**Work order:**
Across the listing that follows, work out how many lines carry the string "beta". Provide that number and nothing else.

**Data listing:**
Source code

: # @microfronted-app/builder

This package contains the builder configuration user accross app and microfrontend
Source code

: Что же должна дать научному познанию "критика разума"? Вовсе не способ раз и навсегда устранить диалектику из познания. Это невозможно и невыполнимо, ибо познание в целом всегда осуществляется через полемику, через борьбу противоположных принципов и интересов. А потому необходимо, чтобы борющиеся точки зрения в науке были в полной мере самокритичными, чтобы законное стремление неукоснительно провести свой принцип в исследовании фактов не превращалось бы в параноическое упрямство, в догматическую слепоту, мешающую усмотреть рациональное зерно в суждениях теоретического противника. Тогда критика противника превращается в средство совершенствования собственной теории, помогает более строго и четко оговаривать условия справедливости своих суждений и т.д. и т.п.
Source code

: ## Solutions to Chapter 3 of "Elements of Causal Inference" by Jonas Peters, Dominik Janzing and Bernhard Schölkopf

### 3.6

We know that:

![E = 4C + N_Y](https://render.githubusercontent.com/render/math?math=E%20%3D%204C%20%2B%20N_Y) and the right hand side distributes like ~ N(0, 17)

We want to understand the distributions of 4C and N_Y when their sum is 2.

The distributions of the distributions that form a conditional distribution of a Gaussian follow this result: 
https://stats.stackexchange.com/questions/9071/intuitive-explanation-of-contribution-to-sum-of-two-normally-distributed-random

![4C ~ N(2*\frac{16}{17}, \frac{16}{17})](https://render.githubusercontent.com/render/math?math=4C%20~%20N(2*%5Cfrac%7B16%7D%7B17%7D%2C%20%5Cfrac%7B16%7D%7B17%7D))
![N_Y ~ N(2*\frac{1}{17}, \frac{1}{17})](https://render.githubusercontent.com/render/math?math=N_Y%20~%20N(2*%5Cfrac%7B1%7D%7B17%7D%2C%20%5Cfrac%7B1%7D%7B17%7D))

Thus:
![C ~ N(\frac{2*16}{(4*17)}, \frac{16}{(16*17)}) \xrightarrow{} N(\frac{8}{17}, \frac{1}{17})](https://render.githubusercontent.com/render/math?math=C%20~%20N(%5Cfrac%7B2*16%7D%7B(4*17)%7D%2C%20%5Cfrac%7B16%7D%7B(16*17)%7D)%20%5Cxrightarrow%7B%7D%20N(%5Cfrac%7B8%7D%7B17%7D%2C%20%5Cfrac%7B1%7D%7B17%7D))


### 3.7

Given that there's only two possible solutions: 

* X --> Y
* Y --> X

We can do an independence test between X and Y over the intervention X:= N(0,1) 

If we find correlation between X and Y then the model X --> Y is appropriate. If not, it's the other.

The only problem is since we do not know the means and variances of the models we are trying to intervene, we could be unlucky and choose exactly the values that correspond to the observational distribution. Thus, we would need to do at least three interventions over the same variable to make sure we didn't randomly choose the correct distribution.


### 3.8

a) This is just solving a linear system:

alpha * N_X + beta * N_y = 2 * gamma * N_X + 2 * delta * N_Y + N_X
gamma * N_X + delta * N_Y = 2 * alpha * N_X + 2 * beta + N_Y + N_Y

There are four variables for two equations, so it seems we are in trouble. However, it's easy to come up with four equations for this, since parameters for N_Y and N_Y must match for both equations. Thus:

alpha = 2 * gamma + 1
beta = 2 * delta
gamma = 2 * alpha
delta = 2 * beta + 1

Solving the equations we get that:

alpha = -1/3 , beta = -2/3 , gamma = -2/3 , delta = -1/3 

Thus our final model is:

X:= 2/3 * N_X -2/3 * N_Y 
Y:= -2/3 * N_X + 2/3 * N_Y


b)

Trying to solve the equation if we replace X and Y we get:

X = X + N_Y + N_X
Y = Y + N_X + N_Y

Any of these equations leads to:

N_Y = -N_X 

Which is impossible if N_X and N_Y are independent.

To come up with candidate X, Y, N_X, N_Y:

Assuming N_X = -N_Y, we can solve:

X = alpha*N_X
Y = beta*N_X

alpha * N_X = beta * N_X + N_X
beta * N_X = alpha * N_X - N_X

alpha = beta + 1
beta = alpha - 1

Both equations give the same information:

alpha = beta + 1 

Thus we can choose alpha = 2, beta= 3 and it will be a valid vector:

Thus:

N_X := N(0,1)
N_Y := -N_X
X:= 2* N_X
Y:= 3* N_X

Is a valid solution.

**Written response:**
12